И впрямь — теперь ради того, чтобы достичь полной безопасности государства и идеологической чистоты его граждан, уже упоминавшейся политической полиции было разрешено рыться в шкафах и ящиках, совать свой нос в любые письма, бросать в тюрьму кого угодно под любым предлогом. Никто не мог укрыться от этих маньяков, опьяненных своим всемогуществом. Они имели право казнить или миловать и холодного сапожника, что сидит на углу, и самого великого из российских писателей — им было все равно, кто перед ними. Не желая допускать даже одного промаха, режим объявил, что не просто возможно, но достойно награды писать стихи, основанные на великих идеях социализма. А для этого достаточно следовать советам власть имущих и выбирать себе отныне музу отнюдь не за кулисами театров, а в кабинетах КГБ, где под каждым мундиром бьется сердце, преданное пролетариату.
Не слишком-то веря в идиллию между поэтом и ищейкой, Борис позволил Брику и Маяковскому убедить себя в необходимости создать издательство и журнал, одинаково корректные как с точки зрения политической, так и эстетической: МАФ (Московская ассоциация футуристов). Изображая хорошую мину при плохой игре, Пастернак присутствует даже на открытии съезда Советов, где председатель Совета Народных Комиссаров, непогрешимый Ленин пообещал выступить с докладом об электрификации всей страны и интеллектуальном развитии населения. Пастернак, сидя плечом к плечу с Маяковским, страшно удивлялся, записывая речь с призывами продвигать одновременно индустриализацию страны и стирание различий в мыслях коммунистов, ибо выражать себя сейчас получит право только зрелая коммунистическая мысль. Подобное рабство духа, принятое слушателями вроде бы с полным осознанием его необходимости, возмущало Пастернака не меньше, чем кража со взломом. И внезапно он почувствовал себя уже не на месте в этой России с кляпом во рту, но все-таки не знал, куда податься, чтобы расслышали его голос. Смущенный и растревоженный бурной речью Ленина, он дождется прихода домой, чтобы вынести суждение о человеке, воплощавшем в себе, на его взгляд, все, чем может угрожать диктатура, со всем, что может быть привлекательно в человеческом уме.

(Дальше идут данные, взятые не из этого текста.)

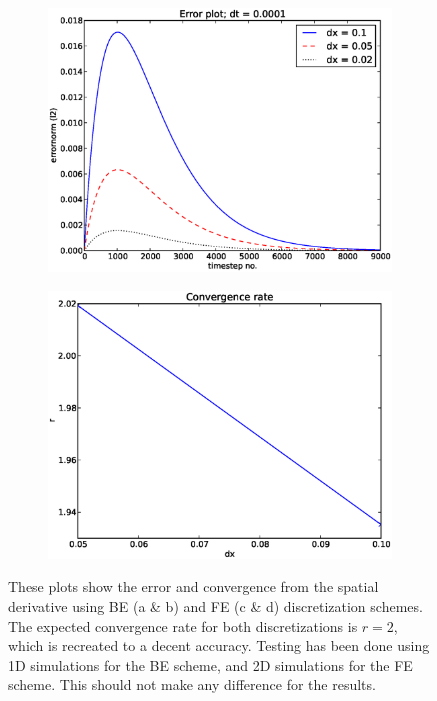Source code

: \begin{figure}[H]
  \begin{subfigure}{0.49\textwidth}
  \includegraphics[width=\textwidth]{../results/experiment_22052014_0810_spatial_convergencetest_FE2D/results/errorplot.eps}
  \caption{}
 \end{subfigure}
 \begin{subfigure}{0.49\textwidth}
  \includegraphics[width=\textwidth]{../results/experiment_22052014_0810_spatial_convergencetest_FE2D/results/ConvergenceTest.eps}
  \caption{}
 \end{subfigure}
 \caption[Spatial error tests]{These plots show the error and convergence from the spatial derivative using BE (a \& b) and FE (c \& d) discretization schemes. The expected convergence rate for both discretizations is $r = 2$, which is recreated to a decent accuracy. Testing has been done using 1D simulations for the BE scheme, and 2D simulations for the FE scheme. This should not make any difference for the results.}
 \label{analysis:spatial_convergence_tests}
\end{figure}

Намерения коммунистической власти по отношению к интеллигенции скоро и резко обозначились. Вооружившись марксистской идеей о том, что культура должна принадлежать только и исключительно пролетариату, правительство прежде всего создало «Пролеткульт»[53], состоявший из идеологических ячеек, работавших по всей стране и призванных воспитывать в трудящихся «умение различать хорошее и дурное»! Вскоре эти различные литературные группировки объединились в «Российскую ассоциацию пролетарских писателей» или РАПП[54], которой было поручено направлять всех, кто занимается творчеством, на путь исторической и политической правды. Сразу же начались столкновения РАППа с Маяковским и Пастернаком, поскольку их журнал «ЛЕФ» был признан буржуазным анахронизмом, а при поддержке государства РАПП только и мог, что давить все попытки соперников. И Пастернак снова ощутил, как трещит — вот-вот сломается — ветка, на которой он выбрал себе место. Но тем не менее ему хотелось поведать всему миру о надеждах и тревогах, поселившихся в его душе. «Я чувствовал, как ветер истории бьет мне в лицо, — скажет он потом одному журналисту, — тот ветер, что хотел бы дышать революцией, чего хотел и я сам, и, совершенно естественно, желание дышать ею пришло ко мне тогда же, когда она развертывалась <…>, но для того, чтобы диктатура пролетариата могла отразиться в культуре, недостаточно было ее существования, ей нужно было еще и действительно господствовать, лепить меня без моего ведома»[55]. И он задумывался, так ли все происходит сейчас.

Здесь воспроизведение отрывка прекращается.